What to produce | Consider the listing below. Extract exactly the lines from the line containing "devices per user" to the line containing "offer any guarantees.", both included.
Start of Block
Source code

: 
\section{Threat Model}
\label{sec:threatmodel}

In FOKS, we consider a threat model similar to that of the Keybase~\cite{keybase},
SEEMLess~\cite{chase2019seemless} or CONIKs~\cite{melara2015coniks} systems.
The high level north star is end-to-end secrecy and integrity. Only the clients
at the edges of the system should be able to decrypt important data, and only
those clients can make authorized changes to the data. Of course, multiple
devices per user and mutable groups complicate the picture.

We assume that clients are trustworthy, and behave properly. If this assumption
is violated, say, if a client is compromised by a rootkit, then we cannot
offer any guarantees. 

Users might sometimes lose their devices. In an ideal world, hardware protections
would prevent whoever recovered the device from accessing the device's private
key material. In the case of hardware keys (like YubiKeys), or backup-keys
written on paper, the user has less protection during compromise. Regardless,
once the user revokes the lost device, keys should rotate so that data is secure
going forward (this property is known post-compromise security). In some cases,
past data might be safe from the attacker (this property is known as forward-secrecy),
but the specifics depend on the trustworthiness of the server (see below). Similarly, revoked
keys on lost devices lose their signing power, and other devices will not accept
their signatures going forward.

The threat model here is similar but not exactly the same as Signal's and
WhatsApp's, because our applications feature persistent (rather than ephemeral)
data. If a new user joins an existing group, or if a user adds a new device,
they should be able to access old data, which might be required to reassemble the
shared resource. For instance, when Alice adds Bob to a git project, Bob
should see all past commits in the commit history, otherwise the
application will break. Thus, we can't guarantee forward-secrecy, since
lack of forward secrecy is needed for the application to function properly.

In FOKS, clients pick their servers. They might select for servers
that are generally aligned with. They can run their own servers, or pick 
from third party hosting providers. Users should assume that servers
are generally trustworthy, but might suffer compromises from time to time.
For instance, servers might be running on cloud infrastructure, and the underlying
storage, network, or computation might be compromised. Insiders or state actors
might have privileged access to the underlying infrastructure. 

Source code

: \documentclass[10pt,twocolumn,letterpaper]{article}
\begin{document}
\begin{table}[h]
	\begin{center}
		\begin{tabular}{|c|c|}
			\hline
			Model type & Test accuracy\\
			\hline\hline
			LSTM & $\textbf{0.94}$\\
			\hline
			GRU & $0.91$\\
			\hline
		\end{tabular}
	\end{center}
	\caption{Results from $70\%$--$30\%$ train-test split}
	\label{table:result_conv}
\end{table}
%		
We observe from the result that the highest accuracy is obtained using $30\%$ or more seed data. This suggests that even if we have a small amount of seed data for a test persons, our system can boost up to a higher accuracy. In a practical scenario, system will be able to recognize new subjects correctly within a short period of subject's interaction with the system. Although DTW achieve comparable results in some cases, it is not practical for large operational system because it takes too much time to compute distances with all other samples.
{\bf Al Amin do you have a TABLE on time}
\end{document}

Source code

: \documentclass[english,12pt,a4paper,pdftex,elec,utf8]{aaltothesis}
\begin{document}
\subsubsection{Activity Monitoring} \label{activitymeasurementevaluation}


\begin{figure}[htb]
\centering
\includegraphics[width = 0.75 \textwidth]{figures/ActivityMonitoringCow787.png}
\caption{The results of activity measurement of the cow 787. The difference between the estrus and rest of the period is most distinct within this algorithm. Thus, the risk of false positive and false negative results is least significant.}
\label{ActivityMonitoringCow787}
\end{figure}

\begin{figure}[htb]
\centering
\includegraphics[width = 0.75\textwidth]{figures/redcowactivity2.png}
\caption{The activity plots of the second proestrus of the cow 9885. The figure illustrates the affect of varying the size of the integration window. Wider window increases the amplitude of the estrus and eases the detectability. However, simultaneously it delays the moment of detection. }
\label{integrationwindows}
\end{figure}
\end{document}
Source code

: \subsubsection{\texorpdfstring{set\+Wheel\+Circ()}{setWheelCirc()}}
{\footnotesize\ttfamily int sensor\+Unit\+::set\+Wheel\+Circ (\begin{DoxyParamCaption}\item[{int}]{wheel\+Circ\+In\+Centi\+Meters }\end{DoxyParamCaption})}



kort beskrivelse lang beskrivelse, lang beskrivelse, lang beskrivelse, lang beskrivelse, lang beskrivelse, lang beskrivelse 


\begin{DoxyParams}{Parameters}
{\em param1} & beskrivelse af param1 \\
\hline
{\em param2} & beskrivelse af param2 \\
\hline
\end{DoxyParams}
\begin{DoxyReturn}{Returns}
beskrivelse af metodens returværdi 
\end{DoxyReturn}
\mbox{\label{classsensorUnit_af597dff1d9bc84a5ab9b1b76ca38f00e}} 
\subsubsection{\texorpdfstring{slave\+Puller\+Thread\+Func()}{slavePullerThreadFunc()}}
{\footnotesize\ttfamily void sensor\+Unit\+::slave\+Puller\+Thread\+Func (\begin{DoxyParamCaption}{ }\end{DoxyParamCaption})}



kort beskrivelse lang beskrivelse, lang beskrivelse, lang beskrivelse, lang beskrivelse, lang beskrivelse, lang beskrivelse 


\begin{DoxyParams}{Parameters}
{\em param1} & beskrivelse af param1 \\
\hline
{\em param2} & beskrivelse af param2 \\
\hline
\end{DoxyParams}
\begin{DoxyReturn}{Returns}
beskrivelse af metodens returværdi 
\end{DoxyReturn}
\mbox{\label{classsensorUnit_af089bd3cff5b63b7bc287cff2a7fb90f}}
End of Block
Response |
devices per user and mutable groups complicate the picture.

We assume that clients are trustworthy, and behave properly. If this assumption
is violated, say, if a client is compromised by a rootkit, then we cannot
offer any guarantees. 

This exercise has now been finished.